## RECORDS TO USE
################
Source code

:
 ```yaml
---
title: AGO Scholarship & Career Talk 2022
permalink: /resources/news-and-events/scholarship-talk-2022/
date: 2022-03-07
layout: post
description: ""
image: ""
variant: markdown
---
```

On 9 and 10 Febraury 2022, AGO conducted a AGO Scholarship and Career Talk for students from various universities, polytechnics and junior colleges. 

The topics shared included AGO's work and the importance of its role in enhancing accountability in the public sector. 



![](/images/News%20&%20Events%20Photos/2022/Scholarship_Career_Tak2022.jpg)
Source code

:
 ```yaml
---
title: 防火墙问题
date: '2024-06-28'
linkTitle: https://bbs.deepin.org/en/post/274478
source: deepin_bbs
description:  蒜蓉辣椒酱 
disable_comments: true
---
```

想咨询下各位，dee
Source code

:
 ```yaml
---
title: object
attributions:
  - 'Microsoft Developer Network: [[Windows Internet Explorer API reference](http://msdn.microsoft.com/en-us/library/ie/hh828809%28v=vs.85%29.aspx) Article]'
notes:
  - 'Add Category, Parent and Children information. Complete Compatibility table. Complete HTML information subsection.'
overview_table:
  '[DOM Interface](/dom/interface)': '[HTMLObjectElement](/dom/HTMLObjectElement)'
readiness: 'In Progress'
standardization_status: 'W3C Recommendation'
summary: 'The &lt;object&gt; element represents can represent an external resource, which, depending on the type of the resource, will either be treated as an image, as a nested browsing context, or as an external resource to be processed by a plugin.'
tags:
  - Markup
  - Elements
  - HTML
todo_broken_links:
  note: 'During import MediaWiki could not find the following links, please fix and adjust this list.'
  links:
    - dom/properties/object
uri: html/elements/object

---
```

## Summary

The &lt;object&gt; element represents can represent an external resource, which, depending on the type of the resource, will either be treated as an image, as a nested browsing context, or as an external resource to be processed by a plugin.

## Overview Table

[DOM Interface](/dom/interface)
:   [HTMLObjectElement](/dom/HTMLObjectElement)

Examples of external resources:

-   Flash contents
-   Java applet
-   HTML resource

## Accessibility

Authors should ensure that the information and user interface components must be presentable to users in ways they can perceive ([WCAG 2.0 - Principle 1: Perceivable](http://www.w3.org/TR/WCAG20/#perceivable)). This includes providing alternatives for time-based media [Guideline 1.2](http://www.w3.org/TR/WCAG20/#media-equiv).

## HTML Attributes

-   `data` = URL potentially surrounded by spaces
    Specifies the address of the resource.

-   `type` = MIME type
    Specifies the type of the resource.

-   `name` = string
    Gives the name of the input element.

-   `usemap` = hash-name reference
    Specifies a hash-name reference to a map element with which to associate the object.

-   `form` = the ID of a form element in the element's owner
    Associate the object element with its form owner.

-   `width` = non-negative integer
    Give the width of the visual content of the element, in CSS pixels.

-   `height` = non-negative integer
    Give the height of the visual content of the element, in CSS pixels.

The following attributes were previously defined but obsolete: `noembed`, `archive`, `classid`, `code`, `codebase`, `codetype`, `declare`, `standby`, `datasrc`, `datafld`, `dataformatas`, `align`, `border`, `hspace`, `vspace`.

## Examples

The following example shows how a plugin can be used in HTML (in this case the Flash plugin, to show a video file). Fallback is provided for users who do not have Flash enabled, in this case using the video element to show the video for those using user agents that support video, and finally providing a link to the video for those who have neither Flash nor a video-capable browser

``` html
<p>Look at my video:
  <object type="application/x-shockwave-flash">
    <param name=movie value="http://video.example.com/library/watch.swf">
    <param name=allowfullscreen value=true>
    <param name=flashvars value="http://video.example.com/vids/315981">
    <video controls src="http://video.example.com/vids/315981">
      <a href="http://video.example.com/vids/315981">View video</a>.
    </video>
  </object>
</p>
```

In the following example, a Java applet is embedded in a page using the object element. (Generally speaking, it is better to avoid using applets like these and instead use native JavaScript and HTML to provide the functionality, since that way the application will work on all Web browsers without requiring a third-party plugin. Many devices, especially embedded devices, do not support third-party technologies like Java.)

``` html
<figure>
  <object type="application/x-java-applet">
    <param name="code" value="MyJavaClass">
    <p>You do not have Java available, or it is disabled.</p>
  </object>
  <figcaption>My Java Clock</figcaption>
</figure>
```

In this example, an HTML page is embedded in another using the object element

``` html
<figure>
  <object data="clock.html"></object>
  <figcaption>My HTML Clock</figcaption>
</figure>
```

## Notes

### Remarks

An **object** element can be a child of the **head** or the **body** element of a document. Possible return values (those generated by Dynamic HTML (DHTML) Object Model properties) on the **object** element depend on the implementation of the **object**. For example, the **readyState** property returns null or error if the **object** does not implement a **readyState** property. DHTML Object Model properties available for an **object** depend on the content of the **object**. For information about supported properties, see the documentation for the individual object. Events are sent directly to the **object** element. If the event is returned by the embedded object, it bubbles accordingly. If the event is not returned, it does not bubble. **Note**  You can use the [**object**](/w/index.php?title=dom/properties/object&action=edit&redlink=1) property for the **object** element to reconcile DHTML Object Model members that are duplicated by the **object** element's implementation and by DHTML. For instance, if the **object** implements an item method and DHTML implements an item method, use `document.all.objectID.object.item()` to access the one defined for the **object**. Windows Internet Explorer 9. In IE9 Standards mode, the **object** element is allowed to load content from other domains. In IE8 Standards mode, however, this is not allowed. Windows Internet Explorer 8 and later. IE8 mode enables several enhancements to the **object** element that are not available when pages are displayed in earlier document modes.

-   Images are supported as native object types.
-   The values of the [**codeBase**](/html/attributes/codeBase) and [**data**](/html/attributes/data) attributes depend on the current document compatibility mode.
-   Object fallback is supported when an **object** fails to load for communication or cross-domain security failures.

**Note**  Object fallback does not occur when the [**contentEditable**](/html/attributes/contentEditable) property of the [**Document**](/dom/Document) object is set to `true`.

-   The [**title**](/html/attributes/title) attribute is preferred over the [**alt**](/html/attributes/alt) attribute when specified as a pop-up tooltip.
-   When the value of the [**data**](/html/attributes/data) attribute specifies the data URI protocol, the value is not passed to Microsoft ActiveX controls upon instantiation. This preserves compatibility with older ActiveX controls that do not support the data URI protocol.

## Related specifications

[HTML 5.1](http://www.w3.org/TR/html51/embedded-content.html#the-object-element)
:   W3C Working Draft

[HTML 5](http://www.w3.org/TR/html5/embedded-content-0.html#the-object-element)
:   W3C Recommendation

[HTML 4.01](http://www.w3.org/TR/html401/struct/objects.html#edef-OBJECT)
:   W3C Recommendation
################
## TASK TO COMPLETE
Output the entries above in their entirety, exactly as written.

## RESULT OF THIS TASK
Source code

:
 ```yaml
---
title: AGO Scholarship & Career Talk 2022
permalink: /resources/news-and-events/scholarship-talk-2022/
date: 2022-03-07
layout: post
description: ""
image: ""
variant: markdown
---
```

On 9 and 10 Febraury 2022, AGO conducted a AGO Scholarship and Career Talk for students from various universities, polytechnics and junior colleges. 

The topics shared included AGO's work and the importance of its role in enhancing accountability in the public sector. 



![](/images/News%20&%20Events%20Photos/2022/Scholarship_Career_Tak2022.jpg)
Source code

:
 ```yaml
---
title: 防火墙问题
date: '2024-06-28'
linkTitle: https://bbs.deepin.org/en/post/274478
source: deepin_bbs
description:  蒜蓉辣椒酱 
disable_comments: true
---
```

想咨询下各位，dee
Source code

:
 ```yaml
---
title: object
attributions:
  - 'Microsoft Developer Network: [[Windows Internet Explorer API reference](http://msdn.microsoft.com/en-us/library/ie/hh828809%28v=vs.85%29.aspx) Article]'
notes:
  - 'Add Category, Parent and Children information. Complete Compatibility table. Complete HTML information subsection.'
overview_table:
  '[DOM Interface](/dom/interface)': '[HTMLObjectElement](/dom/HTMLObjectElement)'
readiness: 'In Progress'
standardization_status: 'W3C Recommendation'
summary: 'The &lt;object&gt; element represents can represent an external resource, which, depending on the type of the resource, will either be treated as an image, as a nested browsing context, or as an external resource to be processed by a plugin.'
tags:
  - Markup
  - Elements
  - HTML
todo_broken_links:
  note: 'During import MediaWiki could not find the following links, please fix and adjust this list.'
  links:
    - dom/properties/object
uri: html/elements/object

---
```

## Summary

The &lt;object&gt; element represents can represent an external resource, which, depending on the type of the resource, will either be treated as an image, as a nested browsing context, or as an external resource to be processed by a plugin.

## Overview Table

[DOM Interface](/dom/interface)
:   [HTMLObjectElement](/dom/HTMLObjectElement)

Examples of external resources:

-   Flash contents
-   Java applet
-   HTML resource

## Accessibility

Authors should ensure that the information and user interface components must be presentable to users in ways they can perceive ([WCAG 2.0 - Principle 1: Perceivable](http://www.w3.org/TR/WCAG20/#perceivable)). This includes providing alternatives for time-based media [Guideline 1.2](http://www.w3.org/TR/WCAG20/#media-equiv).

## HTML Attributes

-   `data` = URL potentially surrounded by spaces
    Specifies the address of the resource.

-   `type` = MIME type
    Specifies the type of the resource.

-   `name` = string
    Gives the name of the input element.

-   `usemap` = hash-name reference
    Specifies a hash-name reference to a map element with which to associate the object.

-   `form` = the ID of a form element in the element's owner
    Associate the object element with its form owner.

-   `width` = non-negative integer
    Give the width of the visual content of the element, in CSS pixels.

-   `height` = non-negative integer
    Give the height of the visual content of the element, in CSS pixels.

The following attributes were previously defined but obsolete: `noembed`, `archive`, `classid`, `code`, `codebase`, `codetype`, `declare`, `standby`, `datasrc`, `datafld`, `dataformatas`, `align`, `border`, `hspace`, `vspace`.

## Examples

The following example shows how a plugin can be used in HTML (in this case the Flash plugin, to show a video file). Fallback is provided for users who do not have Flash enabled, in this case using the video element to show the video for those using user agents that support video, and finally providing a link to the video for those who have neither Flash nor a video-capable browser

``` html
<p>Look at my video:
  <object type="application/x-shockwave-flash">
    <param name=movie value="http://video.example.com/library/watch.swf">
    <param name=allowfullscreen value=true>
    <param name=flashvars value="http://video.example.com/vids/315981">
    <video controls src="http://video.example.com/vids/315981">
      <a href="http://video.example.com/vids/315981">View video</a>.
    </video>
  </object>
</p>
```

In the following example, a Java applet is embedded in a page using the object element. (Generally speaking, it is better to avoid using applets like these and instead use native JavaScript and HTML to provide the functionality, since that way the application will work on all Web browsers without requiring a third-party plugin. Many devices, especially embedded devices, do not support third-party technologies like Java.)

``` html
<figure>
  <object type="application/x-java-applet">
    <param name="code" value="MyJavaClass">
    <p>You do not have Java available, or it is disabled.</p>
  </object>
  <figcaption>My Java Clock</figcaption>
</figure>
```

In this example, an HTML page is embedded in another using the object element

``` html
<figure>
  <object data="clock.html"></object>
  <figcaption>My HTML Clock</figcaption>
</figure>
```

## Notes

### Remarks

An **object** element can be a child of the **head** or the **body** element of a document. Possible return values (those generated by Dynamic HTML (DHTML) Object Model properties) on the **object** element depend on the implementation of the **object**. For example, the **readyState** property returns null or error if the **object** does not implement a **readyState** property. DHTML Object Model properties available for an **object** depend on the content of the **object**. For information about supported properties, see the documentation for the individual object. Events are sent directly to the **object** element. If the event is returned by the embedded object, it bubbles accordingly. If the event is not returned, it does not bubble. **Note**  You can use the [**object**](/w/index.php?title=dom/properties/object&action=edit&redlink=1) property for the **object** element to reconcile DHTML Object Model members that are duplicated by the **object** element's implementation and by DHTML. For instance, if the **object** implements an item method and DHTML implements an item method, use `document.all.objectID.object.item()` to access the one defined for the **object**. Windows Internet Explorer 9. In IE9 Standards mode, the **object** element is allowed to load content from other domains. In IE8 Standards mode, however, this is not allowed. Windows Internet Explorer 8 and later. IE8 mode enables several enhancements to the **object** element that are not available when pages are displayed in earlier document modes.

-   Images are supported as native object types.
-   The values of the [**codeBase**](/html/attributes/codeBase) and [**data**](/html/attributes/data) attributes depend on the current document compatibility mode.
-   Object fallback is supported when an **object** fails to load for communication or cross-domain security failures.

**Note**  Object fallback does not occur when the [**contentEditable**](/html/attributes/contentEditable) property of the [**Document**](/dom/Document) object is set to `true`.

-   The [**title**](/html/attributes/title) attribute is preferred over the [**alt**](/html/attributes/alt) attribute when specified as a pop-up tooltip.
-   When the value of the [**data**](/html/attributes/data) attribute specifies the data URI protocol, the value is not passed to Microsoft ActiveX controls upon instantiation. This preserves compatibility with older ActiveX controls that do not support the data URI protocol.

## Related specifications

[HTML 5.1](http://www.w3.org/TR/html51/embedded-content.html#the-object-element)
:   W3C Working Draft

[HTML 5](http://www.w3.org/TR/html5/embedded-content-0.html#the-object-element)
:   W3C Recommendation

[HTML 4.01](http://www.w3.org/TR/html401/struct/objects.html#edef-OBJECT)
:   W3C Recommendation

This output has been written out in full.